RAGROOM, PIONEER MILL, CRANE & CO.

The two girls in the foreground are sorting shirt cuttings. Those beyond are cutting them into suitable sizes preparatory to boiling.


CHAPTER FOUR
THE CONSTITUENTS OF PAPER

The technique of paper-making varies greatly in accordance with each particular product. In fact, so wide is the range of paper products, that the different branches of paper-making severally require knowledge so special that an artisan in one branch might be as useless in another as if it were an entirely different industry. The coating of paper, for example, is an absolutely different trade from that of paper-making.

This remarkable diversification is entirely the development of a century, and principally the evolution of the past forty years consequent to the discovery of wood cellulose. To-day the products of the paper-mill are no longer confined to the use of pen or press. We ride on car wheels made in part of paper; sit in paper-seated chairs; drink from paper cups; eat from paper plates; use paper napkins; wrap our food in parchment paper; sheath our buildings with paper without, and wall paper or wall board within; keep out the rain with roofing paper if we please. Our shoes, even, contain a paper part, said to be more durable than leather. Millions of packages, mailing-tubes and boxes are made of paper.

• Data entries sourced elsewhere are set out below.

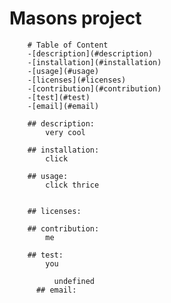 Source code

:# Masons project

        # Table of Content
        -[description](#description)
        -[installation](#installation)
        -[usage](#usage)
        -[licenses](#licenses)
        -[contribution](#contribution)
        -[test](#test)
        -[email](#email)
          
        ## description:
            very cool
          
        ## installation:
            click
          
        ## usage:
            click thrice
          
            
        ## licenses:
          
        ## contribution:
            me
          
        ## test:
            you 
          
              undefined
          ## email:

It is even spun into a kind of yarn and woven into imitation cloth, while a surprising imitation silk necktie is produced from wood-pulp. In electrical engineering, paper as an insulator is almost indispensable.

All these paper commodities, and more, too numerous to mention, require special machinery and treatment. To give an exhaustive treatment of the subject would require volumes, but for the purpose of this book we are principally concerned with printing and writing papers.